Two Smart Incentives partners provide valuable resources to economic developers seeking guidance on how to finance redevelopment of brownfields in their communities.
Brownfields are abandoned or underused sites with real or perceived environmental contamination. Revitalizing these sites and bringing them into productive use is important to many community economic development programs. Several financing tools, including tax incentives, are available to help.
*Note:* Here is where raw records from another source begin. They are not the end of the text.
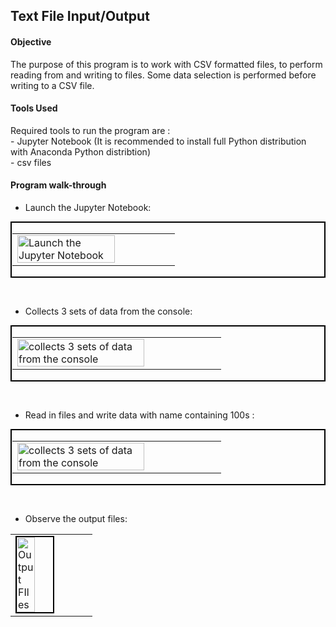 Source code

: <!---
Decision Science 1 Class - Exercise 1
# DS1_E1_FileIO
--->
## Text File Input/Output

#### Objective
The purpose of this program is to work with CSV formatted files, to perform reading from and writing to files. Some data selection is performed before writing to a CSV file.

#### Tools Used
Required tools to run the program are :</br>
\- Jupyter Notebook (It is recommended to install full Python distribution with Anaconda Python distribtion) </br>
\- csv files

#### Program walk-through

- Launch the Jupyter Notebook: <br/>
<p style="border: 2px solid #000000; padding: 1px;">
<table><tr><td>
<img src="https://github.com/user-attachments/assets/291051c8-cc12-4c67-a9fd-c0785c977575" width="80%" height="50%" alt="Launch the Jupyter Notebook" />
</td></tr></table>
</p>
</br>

- Collects 3 sets of data from the console: <br/>
<p style="border: 2px solid #000000; padding: 1px;">
<table><tr><td>
<img src="https://github.com/user-attachments/assets/4ee7bd84-3fe4-4b09-903c-00f2dc5e715b" width="80%" height="50%" alt="collects 3 sets of data from the console" />
</td></tr></table>
</p>
</br>

- Read in files and write data with name containing 100s : <br/>
<p style="border: 2px solid #000000; padding: 1px;">
<table><tr><td>
<img src="https://github.com/user-attachments/assets/b72e021a-916e-4fef-94fc-965a6c44893b" width="80%" height="50%" alt="collects 3 sets of data from the console" />
</td></tr></table>
</p>
</br>

- Observe the output files:  <br/>
<table><tr><td>
<img src="https://github.com/user-attachments/assets/16ba9ceb-25ab-43a7-a39d-bbe6e84d0433" height="80%" width="50%" alt="Output FIles" style="border: 2px solid black;"/> 
</td></tr></table>
</br>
The Council of Development Finance Agencies (CDFA) offers the Brownfields Technical Assistance Program. Under a grant from the US EPA, CDFA provides education, resources, research and networking on tools available for redevelopment finance. These financing tools include revolving loan funds, tax incentives, and tax increment finance, among others. CDFA offers a Brownfields Financing Webinar Series and hosts the Brownfields Project Marketplace.
CDFA also recently released a report on Financing Mechanisms for Addressing Remediation of Site Contamination for the World Bank. The report provides valuable information on bond finance programs, loan fund programs, tax increment and special assessment finance programs, tax credit and incentive programs, grant financing, and emerging finance models. This guide includes assessments of the strengths and weaknesses of each approach and useful case studies.
The ICMA Center for Sustainable Communities covers brownfield revitalization as part of its overall mission to provide resources and technical assistance related to sustainability and local government management. Much useful information is also available through the Knowledge Network brownfields topic page.
As part of ICMA’s work in this arena, the National Brownfields Training Conference will be held September 2-4, 2015, in Chicago. Organized by the US Environmental Protection Agency (EPA) and ICMA, this conference and trade show focuses on environmental revitalization and economic redevelopment. The conference “empowers key stakeholders to share knowledge and develop partnerships that will help transform their communities.” Over 6,000 participants are expected to attend this important event to “seek out solutions, strategies, and redevelopment options.”